The pressure no one assigned you
And the relief of finally putting it down
In a conversation last week, an engineer was trying to understand why his job search felt so heavy.
On paper, he had time.
He is out of work. He wants a job. He knows he needs to apply, build experience, and keep going.
So the conclusion seemed obvious: I should be further ahead by now.
That sentence made sense until we looked at the rest of his life.
His partner works. He is the primary caregiver for two young kids. He handles a lot of the parenting, the bedtime routine, the broken sleep, the household repairs he is doing himself to save money.
They have chosen to be hands-on parents, without leaning heavily on babysitters or daycare.
I said to him: You are essentially a primary caregiver who is also expecting yourself to run a full-time job search.
He paused.
“When you say it like that, that sounds ludicrous.”
And that was the moment.
Not because his situation suddenly became easy.
It didn’t.
He still didn’t have a job. His partner was still under pressure. The kids were still running up and down the stairs. The house still needed things. The applications still mattered.
But something had become visible.
Some came from outside. Some he assigned himself.
The standard he was measuring himself against was not all external.
Some of it came from outside.
But some of it was an expectation he had quietly assigned himself.
“I’m expecting to do something even though other people probably aren’t expecting that of me.”
“The pressure I’m feeling is mostly from me, not from other people.”
This is hard to see from the inside.
Because when you are falling short, the pressure feels fixed.
The lack of employment is fixed. The family needs are fixed. The financial pressure is fixed. The uncertainty is fixed.

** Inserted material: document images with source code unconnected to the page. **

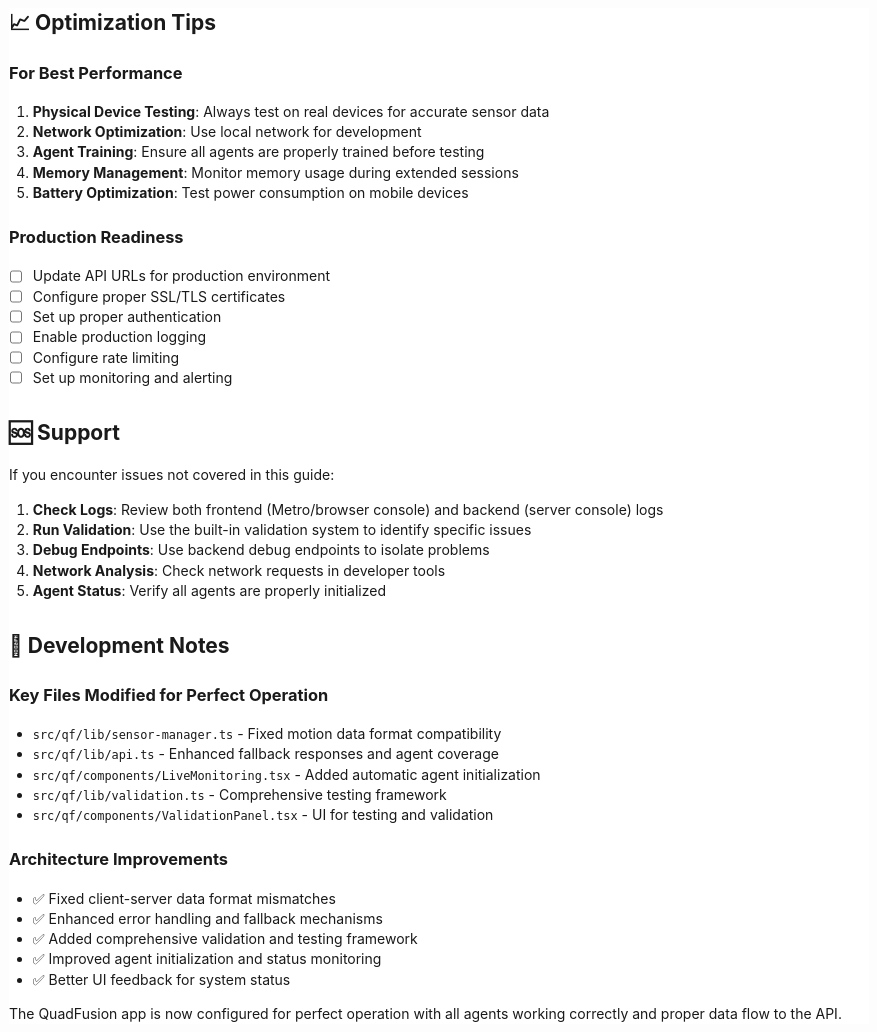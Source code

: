 ## 📈 Optimization Tips

### For Best Performance
1. **Physical Device Testing**: Always test on real devices for accurate sensor data
2. **Network Optimization**: Use local network for development
3. **Agent Training**: Ensure all agents are properly trained before testing
4. **Memory Management**: Monitor memory usage during extended sessions
5. **Battery Optimization**: Test power consumption on mobile devices

### Production Readiness
- [ ] Update API URLs for production environment
- [ ] Configure proper SSL/TLS certificates
- [ ] Set up proper authentication
- [ ] Enable production logging
- [ ] Configure rate limiting
- [ ] Set up monitoring and alerting

## 🆘 Support

If you encounter issues not covered in this guide:

1. **Check Logs**: Review both frontend (Metro/browser console) and backend (server console) logs
2. **Run Validation**: Use the built-in validation system to identify specific issues
3. **Debug Endpoints**: Use backend debug endpoints to isolate problems
4. **Network Analysis**: Check network requests in developer tools
5. **Agent Status**: Verify all agents are properly initialized

## 📝 Development Notes

### Key Files Modified for Perfect Operation
- `src/qf/lib/sensor-manager.ts` - Fixed motion data format compatibility
- `src/qf/lib/api.ts` - Enhanced fallback responses and agent coverage
- `src/qf/components/LiveMonitoring.tsx` - Added automatic agent initialization
- `src/qf/lib/validation.ts` - Comprehensive testing framework
- `src/qf/components/ValidationPanel.tsx` - UI for testing and validation

### Architecture Improvements
- ✅ Fixed client-server data format mismatches
- ✅ Enhanced error handling and fallback mechanisms
- ✅ Added comprehensive validation and testing framework
- ✅ Improved agent initialization and status monitoring
- ✅ Better UI feedback for system status

The QuadFusion app is now configured for perfect operation with all agents working correctly and proper data flow to the API.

So the only variable left appears to be you.
Your discipline. Your focus. Your consistency. Your ability to push through.
And when that is the frame, every stuck day becomes evidence against you.
The expectation was never realistic
But sometimes the problem is not that you are falling short.
Sometimes the expectation was never realistic.
And when the expectation is impossible, no amount of movement feels like enough. You can keep applying, keep parenting, keep fixing things, keep getting through the day, and still feel behind.
Everything starts to feel heavy. Not just the job search.
Because if the job search is the thing you’re “supposed” to be doing, how do you justify doing anything else?
What relief can feel like
A few minutes later, he said something I keep thinking about:
“I’m surprised how chilled out I feel right now.”
Nothing outside him had changed. He still had the same responsibilities, the same uncertainty, the same job search, the same bedtime chaos happening in the background.
But the full-time job of meeting an impossible expectation had loosened.
That is what relief can feel like.
Not a solution. Not a plan. Not everything getting easier.
Just the moment you stop treating an impossible assignment as proof that something is wrong with you.
Put part of it down
Not every expectation you are carrying came from the outside. Some were picked up quietly. Some were assigned in a moment of fear. Some may have made sense at the time.
And some may no longer be helping.
You might not need to become more disciplined before you move.
You might just need to see the job you accidentally gave yourself, and put part of it down.